Aun siendo enrevesada, cabe dar alguna respuesta directa a la cuestión. Centrémonos en la ciencia-ficción, el género interrogativo por excelencia. Las mejores propuestas se construyen sobre preguntas urgentes que la sociedad actual traspapela sin decidirse a contestar: ¿Qué frutos dará mañana la siembra de hoy? Detengámonos en Philip K. Dick, un escritor que poquito a poco ha acabado convirtiéndose en una fijación mía. En su obra, el lector se hunde en el fango de la incertidumbre (en la representación del mundo de Dick, Descartes se lo habría pensado antes de sostener eso de "Pienso, luego existo"). ¿Es un maestro como afirman sus apologetas? A la luz de novelas como Laberinto de muerte o La pistola de rayos -novelas calientes de cuando la Guerra Fría, publicadas por el sello Minotauro- la respuesta inmediata es no. A la luz de estas dos novelas, Dick esta muy lejos de la maestría y, sin embargo, la inquietud que suscitan ambas suple con creces sus limitaciones o carencias.

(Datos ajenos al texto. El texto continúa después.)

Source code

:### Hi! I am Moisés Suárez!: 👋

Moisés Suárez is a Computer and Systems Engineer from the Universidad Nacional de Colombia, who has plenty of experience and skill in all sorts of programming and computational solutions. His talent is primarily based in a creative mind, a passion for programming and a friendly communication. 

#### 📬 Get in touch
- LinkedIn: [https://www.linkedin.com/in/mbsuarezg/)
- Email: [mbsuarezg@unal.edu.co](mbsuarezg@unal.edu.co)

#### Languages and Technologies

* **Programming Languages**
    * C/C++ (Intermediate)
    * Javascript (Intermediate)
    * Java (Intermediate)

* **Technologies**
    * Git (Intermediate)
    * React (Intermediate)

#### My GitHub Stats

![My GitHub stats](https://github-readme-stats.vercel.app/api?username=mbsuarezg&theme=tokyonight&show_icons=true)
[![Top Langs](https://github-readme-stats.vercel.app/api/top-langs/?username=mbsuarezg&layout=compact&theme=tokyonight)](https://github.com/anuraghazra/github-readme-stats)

La reivindicación no debe pasar por la ceguera. Lo bueno y lo malo se encuentra aquí y allá, se escriba de lo que se escriba. A veces, lo mejor y lo peor se dan en un mismo autor enfrentado a un mismo argumento. En el relato La segunda variedad -incluido en el segundo volumen de sus Cuentos completos-, Dick trata de la rebelión de la máquina, un tema caro a la ciencia-ficción, que es la puesta al día de otro antiquísimo: el de la desobediencia de la criatura al Creador. Si antaño se escribía del alzamiento del hombre contra un Dios omnipotente, hogaño se hace de robots enfrentados a un hombre prepotente; nuestras criaturas futuras tendrán la necesidad de acabar con sus padres. En el relato mencionado, Dick saca el máximo rendimiento dramático a su prosa escueta y ofrece una magnífica pieza que mantiene hasta el final su proverbial capacidad de renovar la inquietud; el autor se pregunta y nos pregunta qué nos hace humanos, con qué construimos nuestra identidad. Con este material, Dick firmó alguno de sus títulos más aclamados -¿Sueñan los androides con ovejas eléctricas? (1968)-, pero también textos sin fuelle, como el cuento James P. Crow, incluido en el volumen señalado.

El portento o la fullería no sólo pueden darse en el mismo género, sino en el mismo escritor, tocando incluso los mismos temas. Ninguna materia hace bueno o malo un libro; lo hace la mejor o peor adecuación entre la propuesta (literaria) y los resultados (literarios). Recuerden esto: Las musas se van a la cama con unos y otros. Ellas no hacen distingos.